Abstract:In medical imaging, 4D MRI enables dynamic 3D visualization, yet the trade-off between spatial and temporal resolution requires prolonged scan time that can compromise temporal fidelity--especially during rapid, large-amplitude motion. Traditional approaches typically rely on registration-based interpolation to generate intermediate frames. However, these methods struggle with large deformations, resulting in misregistration, artifacts, and diminished spatial consistency. To address these challenges, we propose TSSC-Net, a novel framework that generates intermediate frames while preserving spatial consistency. To improve temporal fidelity under fast motion, our diffusion-based temporal super-resolution network generates intermediate frames using the start and end frames as key references, achieving 6x temporal super-resolution in a single inference step.

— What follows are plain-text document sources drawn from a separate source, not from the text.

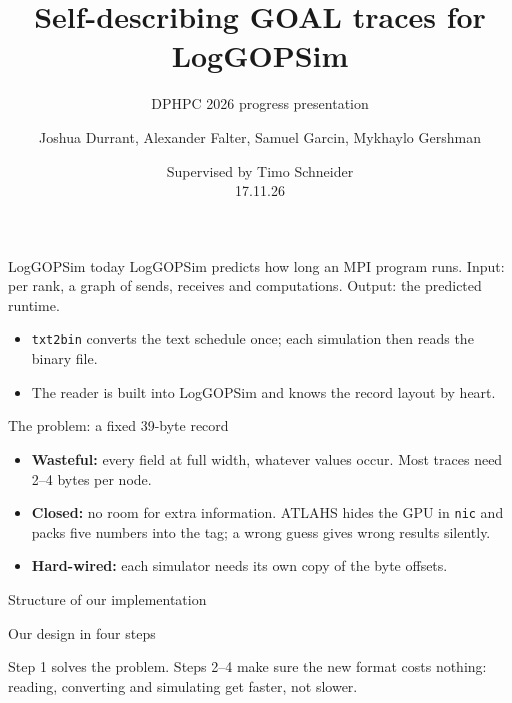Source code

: \documentclass[aspectratio=169,11pt]{beamer}
\title{Self-describing GOAL traces for LogGOPSim}
\subtitle{DPHPC 2026 progress presentation}
\author{Joshua Durrant, Alexander Falter, Samuel Garcin, Mykhaylo Gershman}
\date{Supervised by Timo Schneider \\ 17.11.26}
\newcommand{\diagram}[1]{\resizebox{\linewidth}{!}{}}
\newcommand{\highlight}[1]{\colorbox{cream}{\parbox{\dimexpr\linewidth-2\fboxsep}{\small #1}}}
\begin{document}
\begin{frame}
\titlepage
\end{frame}


\begin{frame}{LogGOPSim today}
\small
LogGOPSim predicts how long an MPI program runs. Input: per rank, a graph of sends, receives and computations. Output: the predicted runtime.
\vspace{5mm}

{\centering\diagram{original-overview}\par}
\vspace{5mm}
\begin{itemize}
\item \texttt{txt2bin} converts the text schedule once; each simulation then reads the binary file.
\item The reader is built into LogGOPSim and knows the record layout by heart.
\end{itemize}
\end{frame}

\begin{frame}{The problem: a fixed 39-byte record}
\diagram{legacy-record}
\vspace{4mm}
\begin{itemize}
\item \textbf{Wasteful:} every field at full width, whatever values occur. Most traces need 2--4 bytes per node.
\item \textbf{Closed:} no room for extra information. ATLAHS hides the GPU in \texttt{nic} and packs five numbers into the tag; a wrong guess gives wrong results silently.
\item \textbf{Hard-wired:} each simulator needs its own copy of the byte offsets.
\end{itemize}
\end{frame}

\begin{frame}{Structure of our implementation}
\centering\vfill
\diagram{design-overview}
\vfill
\end{frame}

\begin{frame}{Our design in four steps}
\centering\vfill
\diagram{design-steps}
\vfill
\par\raggedright
\highlight{Step 1 solves the problem. Steps 2--4 make sure the new format costs nothing: reading, converting and simulating get faster, not slower.}
\end{frame}
\end{document}
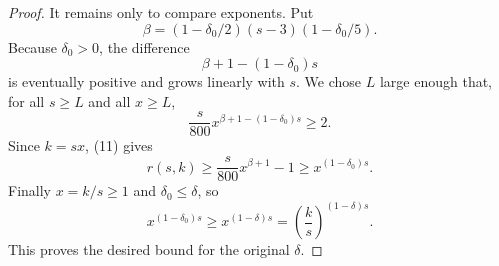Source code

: \begin{proof}
It remains only to compare exponents. Put
\[
  \beta=(1-\delta_0/2)(s-3)(1-\delta_0/5).
\]
Because \(\delta_0>0\), the difference
\[
  \beta+1-(1-\delta_0)s
\]
is eventually positive and grows linearly with \(s\). We chose \(L\) large enough that, for all \(s\ge L\) and all \(x\ge L\),
\[
  \frac{s}{800}x^{\beta+1-(1-\delta_0)s}\ge2.
\]
Since \(k=sx\), (11) gives
\[
  r(s,k)\ge
  \frac{s}{800}x^{\beta+1}-1
  \ge x^{(1-\delta_0)s}.
\]
Finally \(x=k/s\ge1\) and \(\delta_0\le\delta\), so
\[
  x^{(1-\delta_0)s}\ge x^{(1-\delta)s}
  =
  \left(\frac{k}{s}\right)^{(1-\delta)s}.
\]
This proves the desired bound for the original \(\delta\).
\end{proof}
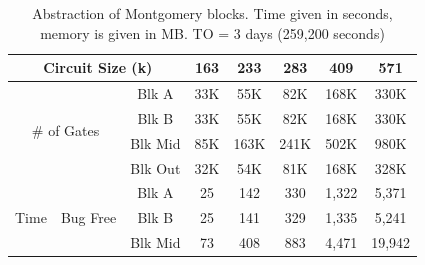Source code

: \begin{table}[hbt]
\begin{center}
{\small
\caption{Abstraction of Montgomery blocks. Time given in seconds, memory is given in MB. TO = 3 days (259,200 seconds)}
\label{tbl:montBlkToolResults}
\begin{tabular}{|l|r|c|c|c|c|c|c|} 
\hline
\multicolumn{3}{|c|}{Circuit Size (k)}                          &    163 &      233 &     283 &     409 &     571 \\
\hline
\multicolumn{2}{|c|}{\multirow{4}{*}{\# of Gates}}    & Blk A   & 33K &   55K &  82K & 168K & 330K \\
\multicolumn{2}{|c|}{}                                & Blk B   & 33K &   55K &  82K & 168K & 330K \\
\multicolumn{2}{|c|}{}                                & Blk Mid & 85K &  163K & 241K & 502K & 980K \\
\multicolumn{2}{|c|}{}                                & Blk Out & 32K &   54K &  81K & 168K & 328K \\
\hline
\multirow{8}{*}{Time} &\multirow{4}{*}{Bug Free}& Blk A   &    25 &      142 &     330 &   1,322 &   5,371 \\
                      &                         & Blk B   &    25 &      141 &     329 &   1,335 &   5,241 \\
                      &                         & Blk Mid &    73 &      408 &     883 &   4,471 &  19,942 \\

\end{tabular}}
\end{center}
\end{table}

Additionally, we introduce a novel tri-directional Mamba-based module that leverages long-range contextual information to effectively resolve spatial inconsistencies arising from cross-slice misalignment, thereby enhancing volumetric coherence and correcting cross-slice errors. Extensive experiments were performed on the public ACDC cardiac MRI dataset and a real-world dynamic 4D knee joint dataset. The results demonstrate that TSSC-Net can generate high-resolution dynamic MRI from fast-motion data while preserving structural fidelity and spatial consistency.